On 21 September, the Australian Prudential Regulation Authority (APRA) posted a media release seeking feedback on improving the effectiveness of Additional Tier 1 (AT1) capital in a potential bank stress scenario. This has come about in the wake of the Credit Suisse hybrid write-off in Switzerland, as APRA is “concerned that AT1 capital instruments would not operate as originally intended due to certain design features and market practices”. APRA noted that “AT1 has not been effective in absorbing losses” before the point of failure noting that Credit Suisse continued to make discretionary hybrid distributions “despite incurring sustained losses and facing an uncertain profitability outlook”.

AT1 hybrids are perpetual and convertible bonds that pay discretionary, non-cumulative coupons to investors, designed to protect depositors and senior creditors where the bank or insurer (the issuer) experiences severe stress through conversion to equity or complete write off. These securities, as well as common equity and Tier 2 instruments, form the regulatory loss-absorbing capital of a bank.
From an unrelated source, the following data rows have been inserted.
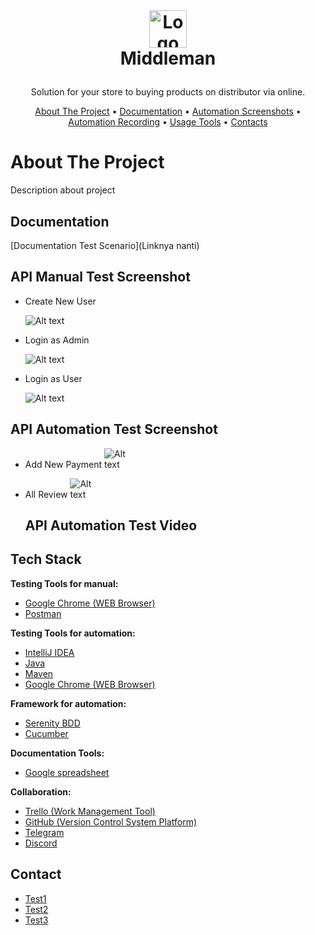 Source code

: <!-- LOGO -->
<br />
<h1>
<p align="center">
<a href="https://middleman-alta.vercel.app/auth/welcome">
  <img src="https://middleman-alta.vercel.app/_next/image?url=%2F_next%2Fstatic%2Fmedia%2Flogo.f4fa4ef1.png&w=640&q=75" alt="Logo" height="60">
  </a>
  <br>Middleman
</h1>
  <p align="center">
    Solution for your store to buying products on distributor via online.
    <br />
    </p>
</p>
<p align="center">
  <a href="#about-the-project">About The Project</a> •
  <a href="#documentation">Documentation</a> •
  <a href="#API-Automation-Screenshots">Automation Screenshots</a> •
  <a href="#API-Automation-Recording">Automation Recording</a> •
  <a href="#Usage-Tools">Usage Tools</a> •
  <a href="#Contacts">Contacts</a>
</p>  



# About The Project

Description about project



## Documentation

[Documentation Test Scenario](Linknya nanti)


## API Manual Test Screenshot

- Create New User

  <img
  src="gambar2"
  alt="Alt text"
  title="Create New User"
  style="display: inline-block; margin: 0 auto; max-width: 150px">
  
- Login as Admin

  <img
  src="gambar3"
  alt="Alt text"
  title="Login as Admin"
  style="display: inline-block; margin: 0 auto; max-width: 150px">
  
- Login as User

  <img
  src="gambar4"
  alt="Alt text"
  title="Login as User"
  style="display: inline-block; margin: 0 auto; max-width: 150px">
  
  
  

## API Automation Test Screenshot

- Add New Payment
<img
  src="gambar5"
  alt="Alt text"
  title="Add New Payment"
  style="display: inline-block; margin: 0 auto; max-width: 50px">
  
- All Review
<img
  src="gambar 6"
  alt="Alt text"
  title="All Review"
  style="display: inline-block; margin: 0 auto; max-width: 50px">  
  
  

  ## API Automation Test Video
      
    







## Tech Stack  

**Testing Tools for manual:**  
- [Google Chrome (WEB Browser)](https://www.google.com/chrome/)
- [Postman](https://www.postman.com/)

**Testing Tools for automation:** 
- [IntelliJ IDEA](https://www.jetbrains.com/idea/)
- [Java](https://www.java.com/)
- [Maven](https://maven.apache.org/)
- [Google Chrome (WEB Browser)](https://www.google.com/chrome/)

**Framework for automation:**
- [Serenity BDD](https://serenity-bdd.info/)
- [Cucumber](https://cucumber.io/)

**Documentation Tools:** 
- [Google spreadsheet](https://www.google.com/sheets/about/)

**Collaboration:**
- [Trello (Work Management Tool)](https://trello.com/)
- [GitHub (Version Control System Platform)](https://github.com/)
- [Telegram](https://web.telegram.org/)
- [Discord](https://discord.com/)



## Contact

- [Test1](https://github.com/A)
- [Test2](https://github.com/B)
- [Test3](https://github.com/C)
Despite the complexity of these instruments, the domestic AT1 investor base is not dominated by institutional investors and almost entirely listed on the ASX. The typical buyer, in our view, is clients of private wealth and private banking firms.

Three possible options

APRA is exploring three potential options to make AT1 capital more effective in absorbing losses:

  1. changing the design features to ensure AT1 capital absorbs losses earlier in a stressed scenario,
  2. making changes to the level or mix of regulatory capital requirements to reduce the reliance on AT1 capital, and/or
  3. shifting the AT1 investor base away from domestic retail investors.

The first option would likely result in raising the capital trigger level that results in a conversion or write-off of AT1 capital, and/or limiting distributions where banks are under duress. This is currently where the Common Equity Tier 1 (CET1) ratio reaches 5.125%, in-line with international guidance and standards. Noting some countries like the United Kingdom and China have “high trigger” ratios of 7%.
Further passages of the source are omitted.